Source: Digital Arts, 28 June 2007
Submitted by Joanna Bawa

By Juan Carlos Perez

Digital Arts recently had a chance to talk to site usability expert and consultant Steve Krug about best practices and major mistakes in Web design. Here is an edited transcript of the chat with Krug, who runs a one-man consulting firm called Advanced Common Sense in Boston, has a Web site called Sensible.com and wrote a book titled Don't Make Me Think! A Common Sense Approach to Web Usability.

DA: What are some major Web site usability best practices?

Krug: The main one is to make sure you've done some user testing. Bring people in and have them use the thing while you watch. That's the best practice. Do that throughout the design cycle. Start doing it early. Don't wait until you have a finished new design.

As a designer you know too much about the site. You have to bring in people who don't know anything about the site and have them try and use it. That's my single best practice.
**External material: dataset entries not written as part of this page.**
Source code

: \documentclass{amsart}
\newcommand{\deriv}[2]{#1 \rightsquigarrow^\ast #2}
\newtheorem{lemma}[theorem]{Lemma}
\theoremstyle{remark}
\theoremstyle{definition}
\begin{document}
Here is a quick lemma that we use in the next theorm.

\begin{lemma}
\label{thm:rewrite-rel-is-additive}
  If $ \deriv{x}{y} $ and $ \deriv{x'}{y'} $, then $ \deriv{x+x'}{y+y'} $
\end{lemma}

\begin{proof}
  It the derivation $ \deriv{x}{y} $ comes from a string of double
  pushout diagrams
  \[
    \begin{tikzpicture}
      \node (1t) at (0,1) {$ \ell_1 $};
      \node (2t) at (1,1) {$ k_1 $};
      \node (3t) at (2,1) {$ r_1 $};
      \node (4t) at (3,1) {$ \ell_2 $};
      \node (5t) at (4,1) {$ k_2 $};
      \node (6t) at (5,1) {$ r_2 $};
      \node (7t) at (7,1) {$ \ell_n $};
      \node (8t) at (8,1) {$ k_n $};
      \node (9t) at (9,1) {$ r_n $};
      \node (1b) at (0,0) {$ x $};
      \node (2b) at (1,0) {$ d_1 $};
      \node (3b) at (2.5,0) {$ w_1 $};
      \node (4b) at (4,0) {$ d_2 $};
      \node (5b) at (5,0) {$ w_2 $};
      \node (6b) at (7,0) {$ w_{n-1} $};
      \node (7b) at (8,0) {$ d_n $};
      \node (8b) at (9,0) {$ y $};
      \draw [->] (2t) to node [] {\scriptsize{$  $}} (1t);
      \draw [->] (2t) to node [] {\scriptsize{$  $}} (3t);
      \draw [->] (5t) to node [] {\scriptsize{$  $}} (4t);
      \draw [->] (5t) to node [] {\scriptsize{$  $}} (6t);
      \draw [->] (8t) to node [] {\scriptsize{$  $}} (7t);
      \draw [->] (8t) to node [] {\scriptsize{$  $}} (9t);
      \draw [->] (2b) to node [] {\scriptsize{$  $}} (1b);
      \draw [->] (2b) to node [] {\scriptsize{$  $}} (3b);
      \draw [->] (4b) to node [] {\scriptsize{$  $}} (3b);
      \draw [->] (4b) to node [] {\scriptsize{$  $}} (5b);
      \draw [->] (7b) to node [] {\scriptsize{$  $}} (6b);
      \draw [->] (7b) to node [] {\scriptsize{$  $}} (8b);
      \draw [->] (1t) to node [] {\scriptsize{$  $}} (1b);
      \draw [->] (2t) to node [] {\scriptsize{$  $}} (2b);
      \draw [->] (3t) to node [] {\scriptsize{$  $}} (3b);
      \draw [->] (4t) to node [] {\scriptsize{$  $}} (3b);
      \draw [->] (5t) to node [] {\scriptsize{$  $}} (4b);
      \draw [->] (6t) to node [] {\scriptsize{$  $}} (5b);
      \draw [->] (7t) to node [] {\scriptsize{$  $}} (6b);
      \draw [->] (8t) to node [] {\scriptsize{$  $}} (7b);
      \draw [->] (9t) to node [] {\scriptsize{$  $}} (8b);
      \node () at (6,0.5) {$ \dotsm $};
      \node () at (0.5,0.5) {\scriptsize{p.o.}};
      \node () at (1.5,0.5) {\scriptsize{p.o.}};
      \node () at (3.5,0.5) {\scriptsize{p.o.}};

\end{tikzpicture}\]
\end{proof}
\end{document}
DA: How is user-generated content affecting design and usability decisions? What's the right way to incorporate those features into your design?

Krug: It has become one of those things which everyone now feels compelled [to include on their sites]. You can imagine the conversations in boardrooms with bosses saying: "We've got to have social networking on our site." Because it's worked well for some people, there's a rush for everyone to incorporate it, and that's usually not a good thing. You don't want to have an attitude of "we've got to have it whether or not it makes sense for our organization."

I don't think there are as many usability issues as there are tactical or strategic decisions related to whether incorporating social networking into your site is going to help or hurt. The usability and design issues aren't nearly as important as the issues of whether it's appropriate for the organization and whether you're going to be willing to put the resources into it to manage it. It takes an awful lot of work.